Danach entlasse ich die Bande und schlendere links und rechts in die Bueros gruessend zu meinem alten Arbeitsplatz. Offensichtlich waren einige Kollegen nicht auf meinen Anblick vorbereitet. Kollege Rinzling verschluckt sich an seinem taeglichen Sahnetoertchen, als ich den Kopf zur Tuer hereinstrecke und ihm freundlich einen guten Morgen wuensche. Er bekommt einen Hustenanfall, der sich gewaschen hat, und laeuft ganz lila im Gesicht an. Dabei zeigt er mit dem zitternden Finger in meine Richtung und keucht: 
"Nnnn...hirchhh!... nnnnnn... hiiiirrrrchhh!... nnnnnn..." 
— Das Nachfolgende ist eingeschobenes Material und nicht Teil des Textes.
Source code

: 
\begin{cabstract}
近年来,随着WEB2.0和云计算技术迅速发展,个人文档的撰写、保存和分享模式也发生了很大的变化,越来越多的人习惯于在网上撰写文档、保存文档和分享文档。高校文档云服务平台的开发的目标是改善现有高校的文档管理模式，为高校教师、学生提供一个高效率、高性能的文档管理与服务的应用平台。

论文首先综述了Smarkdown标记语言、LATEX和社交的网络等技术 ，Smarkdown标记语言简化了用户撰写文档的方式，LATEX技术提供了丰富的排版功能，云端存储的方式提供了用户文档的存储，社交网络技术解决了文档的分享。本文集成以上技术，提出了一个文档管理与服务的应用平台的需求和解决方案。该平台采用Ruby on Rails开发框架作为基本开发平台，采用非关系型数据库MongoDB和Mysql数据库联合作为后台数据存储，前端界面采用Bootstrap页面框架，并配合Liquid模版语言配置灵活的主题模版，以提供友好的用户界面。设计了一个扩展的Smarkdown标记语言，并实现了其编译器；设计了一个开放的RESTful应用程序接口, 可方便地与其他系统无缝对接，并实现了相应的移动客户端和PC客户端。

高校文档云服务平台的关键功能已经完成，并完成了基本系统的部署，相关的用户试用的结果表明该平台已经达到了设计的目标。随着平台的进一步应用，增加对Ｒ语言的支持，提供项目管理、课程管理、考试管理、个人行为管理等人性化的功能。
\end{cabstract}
Eine hervorragende Gelegenheit, mein in den USA erworbenes Wissen anzuwenden: die sogenannte 'Heimlich Method'! (Sprich 'Heymlick') 
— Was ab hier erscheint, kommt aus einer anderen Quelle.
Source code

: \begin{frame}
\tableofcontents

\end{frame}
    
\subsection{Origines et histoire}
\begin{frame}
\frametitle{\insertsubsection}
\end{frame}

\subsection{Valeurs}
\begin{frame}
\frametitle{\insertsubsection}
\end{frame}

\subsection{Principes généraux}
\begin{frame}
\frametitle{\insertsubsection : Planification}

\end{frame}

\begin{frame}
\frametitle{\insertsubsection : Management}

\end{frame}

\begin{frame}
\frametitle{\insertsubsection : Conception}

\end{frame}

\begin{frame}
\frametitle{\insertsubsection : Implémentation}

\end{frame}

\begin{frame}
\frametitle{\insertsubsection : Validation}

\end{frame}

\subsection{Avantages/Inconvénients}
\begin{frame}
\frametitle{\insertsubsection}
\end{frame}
Ich greife Rinzling von hinten unter die Arme und ziehe mit der rechten Hand den linken Unterarm ruckartig nach hinten. Nach der Theorie von Heimlich sollte dadurch der Lungendruck so sprunghaft ansteigen, dass etwaige fehlgeleitete Stuecke Sahnetoertchen aus der Luftroehre gepustet werden. 
Vielleicht bin ich durch das Fitnesstraining in Kalifornien zu kraeftig geworden, oder ich habe den Trick vom guten Herrn Heimlich noch nicht ganz kapiert. Jedenfalls fliegt kein Sahnetoertchen aus Rinzlings aufgesperrten Schlund, vielmehr schiesst sein falsches Gebiss quer durch den Raum und beisst sich in Mariannes haarspray-gesteifte Stirnfranse fest, die gerade neugierig um die Ecke schaut (Marianne, nicht die Stirnfranse!). 
Marianne bekommt einen hysterischen Schreikrampf, der den Rest der Belegschaft auf den Plan ruft, und den Frau Bezelmann schliesslich nur mit ein paar schallenden Ohrfeigen zum Abbruch bringen kann. Rinzling bekommt endlich wieder roechelnd Luft in die Teerlungen, wohingegen seine blutunterlaufenen Augen mich immer noch so fassungslos anstarren, als waere ich der Geist von Hamlets Vater. 
Ganz zum Schluss erscheint der Chef in der Tuere und erkundigt sich nach der Ursache fuer den Aufruhr. Bevor noch irgendjemand umstaendliche Erklaerungen abgeben kann, faellt sein Blick auf mich, und er bemerkt lediglich: 
"Oh... aeh... Leisch... hrrmm... ach so!"